_Activity_
Your output should consist of the lines from the first line of the records below through the one with "and faster RTs.", exactly, minus the pictures.
Data excerpts Start Marker
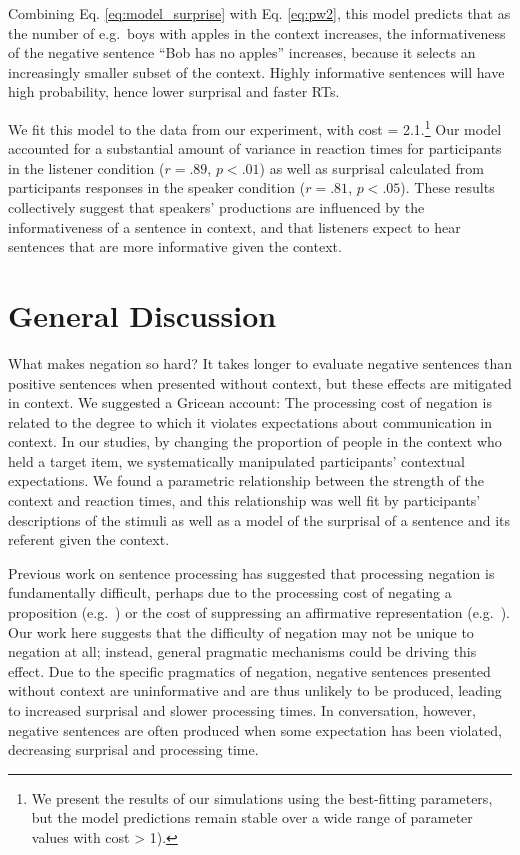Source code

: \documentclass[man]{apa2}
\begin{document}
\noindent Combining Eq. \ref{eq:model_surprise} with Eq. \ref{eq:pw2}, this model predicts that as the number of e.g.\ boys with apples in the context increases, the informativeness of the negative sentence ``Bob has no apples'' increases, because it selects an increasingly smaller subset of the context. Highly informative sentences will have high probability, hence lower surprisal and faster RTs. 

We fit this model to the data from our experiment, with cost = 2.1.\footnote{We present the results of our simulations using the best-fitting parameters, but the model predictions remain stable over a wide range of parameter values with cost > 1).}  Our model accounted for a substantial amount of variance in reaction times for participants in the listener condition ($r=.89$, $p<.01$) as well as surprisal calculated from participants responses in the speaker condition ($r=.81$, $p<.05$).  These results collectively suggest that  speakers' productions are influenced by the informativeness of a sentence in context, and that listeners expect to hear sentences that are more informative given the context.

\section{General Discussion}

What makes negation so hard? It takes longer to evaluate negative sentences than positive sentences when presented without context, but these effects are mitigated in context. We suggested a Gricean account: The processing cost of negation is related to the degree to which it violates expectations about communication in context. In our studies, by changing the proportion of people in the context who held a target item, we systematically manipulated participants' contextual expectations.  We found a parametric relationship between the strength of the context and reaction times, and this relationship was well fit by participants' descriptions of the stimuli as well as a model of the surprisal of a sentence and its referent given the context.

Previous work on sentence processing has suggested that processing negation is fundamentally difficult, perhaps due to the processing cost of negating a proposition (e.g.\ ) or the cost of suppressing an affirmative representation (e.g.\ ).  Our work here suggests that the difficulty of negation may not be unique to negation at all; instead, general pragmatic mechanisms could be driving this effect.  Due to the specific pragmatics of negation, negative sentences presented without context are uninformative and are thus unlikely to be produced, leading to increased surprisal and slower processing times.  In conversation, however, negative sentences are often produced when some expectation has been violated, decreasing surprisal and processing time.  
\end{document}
Data excerpts End Marker
_Exercise result_
Source code

: \documentclass[man]{apa2}
\begin{document}
\noindent Combining Eq. \ref{eq:model_surprise} with Eq. \ref{eq:pw2}, this model predicts that as the number of e.g.\ boys with apples in the context increases, the informativeness of the negative sentence ``Bob has no apples'' increases, because it selects an increasingly smaller subset of the context. Highly informative sentences will have high probability, hence lower surprisal and faster RTs. 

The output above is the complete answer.